The California-based giant started up a special unit to focus on Internet commerce in January, although it has worked with business customers on the Web since 1995 and currently has more than 300 Internet merchant customers. It is now working on a system to integrate all the basic components a small business would need to get set up on the Internet, to act as the "broker" for the client.
"If you think about your small business segments, their primary need is a trusted, knowledgeable partner. ‘I need to get a URL. I need to get a Web-page designer, a payment processor.’ Most small businesses don’t know how to do that. They’ll have to contract with between seven and nine companies. We think we have an advantage. We can bring the strategic partners together so we can create a cohesive opportunity for the small business," said Michelle Banuagh, vice president with the e-commerce group. Although the bank now refers small business clients getting onto the Web to other companies for advice, the new program, called Wells Fargo iBox and expected to roll out in June, would be a packaged solution to the site development quandary.
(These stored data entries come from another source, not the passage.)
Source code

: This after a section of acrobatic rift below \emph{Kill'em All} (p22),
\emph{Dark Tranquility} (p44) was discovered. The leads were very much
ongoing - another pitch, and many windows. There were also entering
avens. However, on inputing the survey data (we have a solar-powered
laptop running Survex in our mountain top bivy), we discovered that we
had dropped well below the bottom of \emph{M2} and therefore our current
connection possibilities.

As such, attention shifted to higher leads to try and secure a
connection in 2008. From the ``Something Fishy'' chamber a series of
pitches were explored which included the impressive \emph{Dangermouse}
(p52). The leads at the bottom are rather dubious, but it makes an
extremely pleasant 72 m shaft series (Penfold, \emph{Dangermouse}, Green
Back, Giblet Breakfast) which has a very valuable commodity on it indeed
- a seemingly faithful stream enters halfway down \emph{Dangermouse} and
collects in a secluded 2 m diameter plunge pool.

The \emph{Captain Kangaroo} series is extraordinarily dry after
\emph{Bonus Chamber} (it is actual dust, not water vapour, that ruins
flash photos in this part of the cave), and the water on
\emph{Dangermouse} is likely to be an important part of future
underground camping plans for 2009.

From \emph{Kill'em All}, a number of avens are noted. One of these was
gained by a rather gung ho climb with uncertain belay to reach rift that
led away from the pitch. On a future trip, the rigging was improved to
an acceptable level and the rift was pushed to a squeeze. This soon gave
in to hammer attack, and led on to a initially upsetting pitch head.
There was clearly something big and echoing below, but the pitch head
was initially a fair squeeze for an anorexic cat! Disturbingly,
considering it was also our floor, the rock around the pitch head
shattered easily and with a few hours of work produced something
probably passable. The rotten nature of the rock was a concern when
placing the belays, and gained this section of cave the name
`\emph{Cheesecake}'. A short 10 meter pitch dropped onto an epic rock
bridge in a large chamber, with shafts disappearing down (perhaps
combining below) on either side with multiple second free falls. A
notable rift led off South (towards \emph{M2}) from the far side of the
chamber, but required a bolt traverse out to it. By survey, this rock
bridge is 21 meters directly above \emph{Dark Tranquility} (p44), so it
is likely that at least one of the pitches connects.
For the large corporate business clients who are mostly already established on the Web, Wells has just unveiled the fruits of a partnership with Mitsubishi last month to develop merchant Web sites that can crack foreign markets. The new Web sites can deal in foreign currency and overcome the language barrier by displaying information in the local language. Wells takes the local currency by credit card, converts the payment into dollars for the U.S. company, and the bill appears in the local currency on the customer’s credit card bill. Formerly, if a customer bought a product over the Internet in yen, for example, the charge appeared on his or her bill in dollars, which led to some confusion.
The new feature, Banaugh said, goes a long way toward helping the merchant reduce customer service telephone calls and contributes to customer satisfaction. Wells and three more large U.S.-based companies are working on sites, which are looking for a late summer launch in preparation for the holiday season.